Solutions for problems with Prometheus.

Service monitor not being recognized

Probably the service monitor labels aren't properly configured. Each prometheus monitors it's own targets, to see how you need to label your resources, describe the prometheus instance and search for Service Monitor Selector.

kubectl get prometheus -n monitoring
kubectl describe prometheus prometheus-operator-prometheus -n monitoring

The last one will return something like:

  Service Monitor Selector:
    Match Labels:
      Release:  prometheus-operator

Which means you need to label your service monitors with release: prometheus-operator, be careful if you use Release: prometheus-operator it won't work.

Failed calling webhook

  Error: UPGRADE FAILED: failed to create resource: Internal error occurred: failed calling webhook "": Post https://prometheus-operator-operator.monitoring.svc:443/admission-prometheusrules/mutate?timeout=30s: no endpoints available for service "prometheus-operator-operator"

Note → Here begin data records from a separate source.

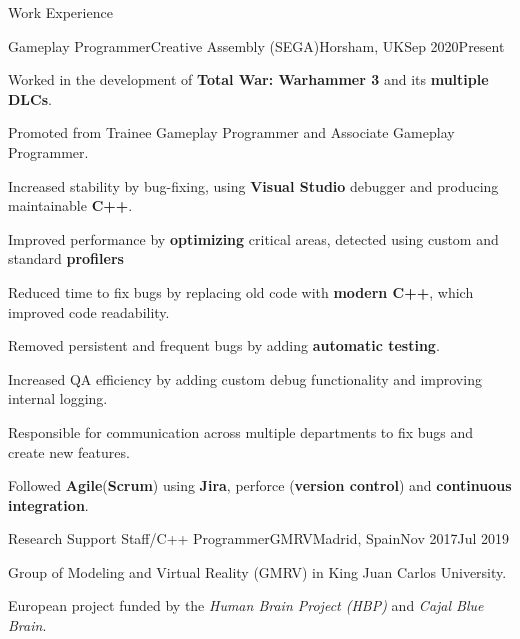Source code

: \documentclass{resume} %
\begin{document}
\begin{mainSection}{Work Experience}
\begin{multiWorkExperience}
{Gameplay Programmer}{Creative Assembly (SEGA)}{Horsham, UK}{Sep 2020}{Present}
\item Worked in the development of \textbf{Total War: Warhammer 3} and its \textbf{multiple DLCs}.

\item Promoted from Trainee Gameplay Programmer and Associate Gameplay Programmer.

\item Increased stability by bug-fixing, using \textbf{Visual Studio} debugger and producing maintainable \textbf{C++}.

\item Improved performance by \textbf{optimizing} critical areas, detected using custom and standard \textbf{profilers}

\item Reduced time to fix bugs by replacing old code with \textbf{modern C++}, which improved code readability.

\item Removed persistent and frequent bugs by adding \textbf{automatic testing}.

\item Increased QA efficiency by adding custom debug functionality and improving internal logging.

\item Responsible for communication across multiple departments to fix bugs and create new features.

\item Followed \textbf{Agile}(\textbf{Scrum}) using \textbf{Jira}, perforce (\textbf{version control}) and \textbf{continuous integration}.
\end{multiWorkExperience}
\begin{multiWorkExperience}
{Research Support Staff/C++ Programmer}{GMRV}{Madrid, Spain}{Nov 2017}{Jul 2019}

\item Group of Modeling and Virtual Reality (GMRV) in King Juan Carlos University.

\item European project funded by the \textit{Human Brain Project (HBP)} and \textit{Cajal Blue Brain}.


\end{multiWorkExperience}
\end{mainSection}
\end{document}
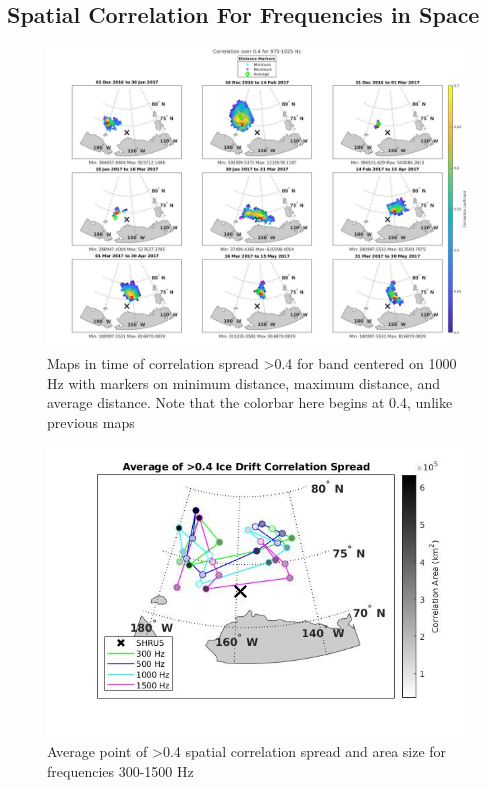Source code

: 
\subsection{Spatial Correlation For Frequencies in Space}  \label{sec_allfreq_map}
 
\begin{figure}[p]
\centering
\includegraphics[scale=0.24]{Figures/megamap_noisland_0.4_1000.jpg}
\caption{Maps in time of correlation spread >0.4 for band centered on 1000 Hz with markers on minimum distance, maximum distance, and average distance. Note that the colorbar here begins at 0.4, unlike previous maps}
\label{fig_megamap}
\end{figure}

\begin{figure}[p]
\centering
\includegraphics[scale=0.5]{Figures/avg_corr_summary.jpg}
\caption{Average point of >0.4 spatial correlation spread and area size for frequencies 300-1500 Hz}
\label{fig_avgmap}
\end{figure}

Since version 0.30 of the operator, there is an admission webhook to prevent malformed rules from being added to the cluster. Without this validation, creating an invalid resource will cause Prometheus not to load it. If the container then restarts, it will go into a crashloop.

For the webhook to work, the control plane needs to be able to access the webhook service. That means the addition of a firewall rule in EKS and GKE deployments. People have succeeded with GKE, but people struggling with EKS have decided to disable the webhook.

To disable it, the following options have to be set:

  • prometheusOperator.admissionWebhooks.enabled=false
  • prometheusOperator.admissionWebhooks.patch.enabled=false
  • prometheusOperator.tlsProxy.enabled=false

If you have deployed your release with the webhook enabled, you also need to remove all the resources that match the following:

kubectl get
kubectl get MutatingWebhookConfiguration

Before executing helmfile apply again.